1998 single by Lenny Kravitz

"Fly Away" is a song by American singer Lenny Kravitz. It was released as the fourth single from his fifth studio album, 5 (1998). Released to radio on May 11, 1998, "Fly Away" peaked at number 12 on the US Billboard Hot 100, topped the charts of Iceland and the United Kingdom, and peaked within the top 10 of the charts of several other countries, including Australia, Canada, Ireland, and New Zealand. The song won a Grammy Award for Best Male Rock Performance in 1999.

==Background==
"Fly Away" emerged from Lenny Kravitz testing an amp that was brought to the studio. After plugging in the available guitar, Kravitz started playing the song, stating, "I was listening to the way different chords were ringing, just moving between A, C, G and D, and the next thing I knew I was telling the engineer to hook up the mics and record."

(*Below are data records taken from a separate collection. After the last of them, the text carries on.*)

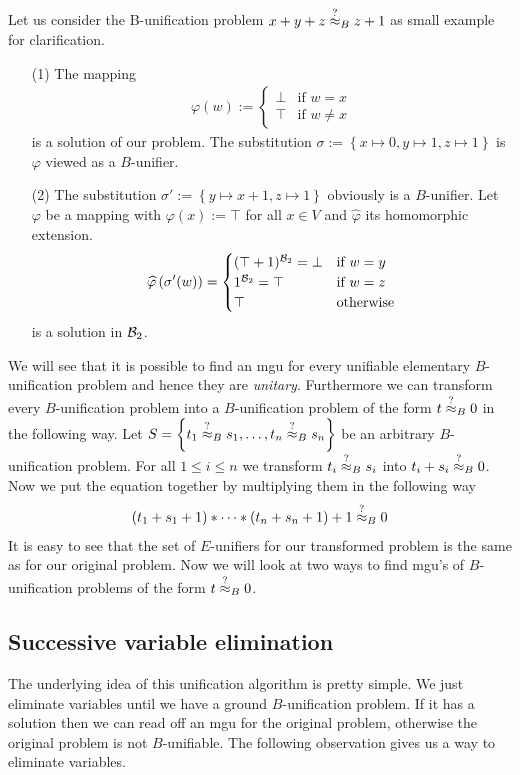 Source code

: 	Let us consider the B-unification problem $x+y+z\stackrel{?}{\approx}_B z+1$ as small example for clarification.
	\begin{itemize}
		\item[(1)]The mapping 
		      \begin{align*}
		      	\varphi(w):=\begin{cases}
		      	\bot & \text{if }w=x     \\
		      	\top & \text{if }w\neq x 
		      	\end{cases}
		      \end{align*}is a solution of our problem. The substitution $\sigma:=\left\lbrace x\mapsto0,y\mapsto1,z\mapsto1\right\rbrace$ is $\varphi$ viewed as a $B$-unifier.
		\item[(2)]The substitution $\sigma':=\left\lbrace y\mapsto x+1,z\mapsto 1\right\rbrace $ obviously is a $B$-unifier. Let $\varphi$ be a mapping with $\varphi(x):=\top$ for all $x\in V$ and $\widehat{\varphi}$ its homomorphic extension.
		      \begin{align*}
		      	\widehat{\varphi}\left(\sigma'(w)\right)=\begin{cases}
		      	(\top+1)^{\mathcal{B}_2}=\bot & \text{if } w=y   \\
		      	1^{\mathcal{B}_2}=\top        & \text{if } w=z   \\
		      	\top                & \text{otherwise} 
		      	\end{cases}
		      \end{align*}
		      is a solution in ${\mathcal{B}_2}$.
	\end{itemize}
	We will see that it is possible to find an mgu for every unifiable elementary $B$-unification problem and hence they are \emph{unitary}.
	Furthermore we can transform every $B$-unification problem into a $B$-unification problem of the form $t\stackrel{?}{\approx}_B0$ in the following way. Let $S=\left\lbrace t_1\stackrel{?}{\approx}_Bs_1,\dots,t_n\stackrel{?}{\approx}_Bs_n\right\rbrace$ be an arbitrary $B$-unification problem. For all $1\leq i\leq n$ we transform $t_i\stackrel{?}{\approx}_Bs_i$ into $t_i+s_i\stackrel{?}{\approx}_B0$. Now we put the equation together by multiplying them in the following way 
	\begin{align*}
		(t_1+s_1+1)*\dots*(t_n+s_n+1)+1\stackrel{?}{\approx}_B0 
	\end{align*}
	It is easy to see that the set of $E$-unifiers for our transformed problem is the same as for our original problem. Now we will look at two ways to find mgu's of $B$-unification problems of the form $t\stackrel{?}{\approx}_B0$.
	\subsection{Successive variable elimination}
	The underlying idea of this unification algorithm is pretty simple. We just eliminate variables until we have a ground $B$-unification problem. If it has a solution then we can read off an mgu for the original problem, otherwise the original problem is not $B$-unifiable. The following observation gives us a way to eliminate variables.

By the time he wrote "Fly Away", Kravitz had already turned in the completed album 5 to Virgin Records, and he considered releasing the song as a B-side. However, after playing the song for a friend, they responded, "If you don't put it on the album, I'm gonna be so pissed off at you." After Kravitz contacted his label about the inclusion of the song, they were reluctant, but he sent them the song anyway. Upon hearing the track, they added it to the album.

==Critical reception==
Birmingham Evening Mail commented, "If you watch TV you'll already be familiar with this—it's the song from the Peugeot TV ad which seems to have rarely been off the screen during the past few weeks. It's about time Kravitz returned to the big time—remember when he sold out the NEC in '91?—and this could see him back in the chart big time."

==Chart performance==
"Fly Away" reached number 12 on the Billboard Hot 100 and topped both the Mainstream Rock and Modern Rock Tracks charts. On Canada's RPM Top Singles chart, "Fly Away" reached number three and stayed in the top 20 for six weeks. Outside North America, the song reached number one in Iceland and on the UK Singles Chart; its success in the UK is attributed to its appearance in a television advertisement for the Peugeot 206 Supermini car. In Australia and New Zealand, "Fly Away" peaked at number eight and was certified Gold in both countries. The song helped to expand the success of his fifth studio album, 5, in Europe and earned Kravitz a Grammy Award in 1999 for Best Male Rock Performance, his first of four consecutive wins in this category.

==Music video==
The music video for the single was directed by American director Paul Hunter. It features Kravitz and his band playing in a club, surrounded by a crowd dancing to the song, with some of them having fun and others making out. Special effects were added to the video to make it look beat up and grainy. A girl in the crowd is briefly shown topless several times during the video with her breasts blurred out. The video is featured on the DVD for Kravitz's 2000 Greatest Hits album tour edition.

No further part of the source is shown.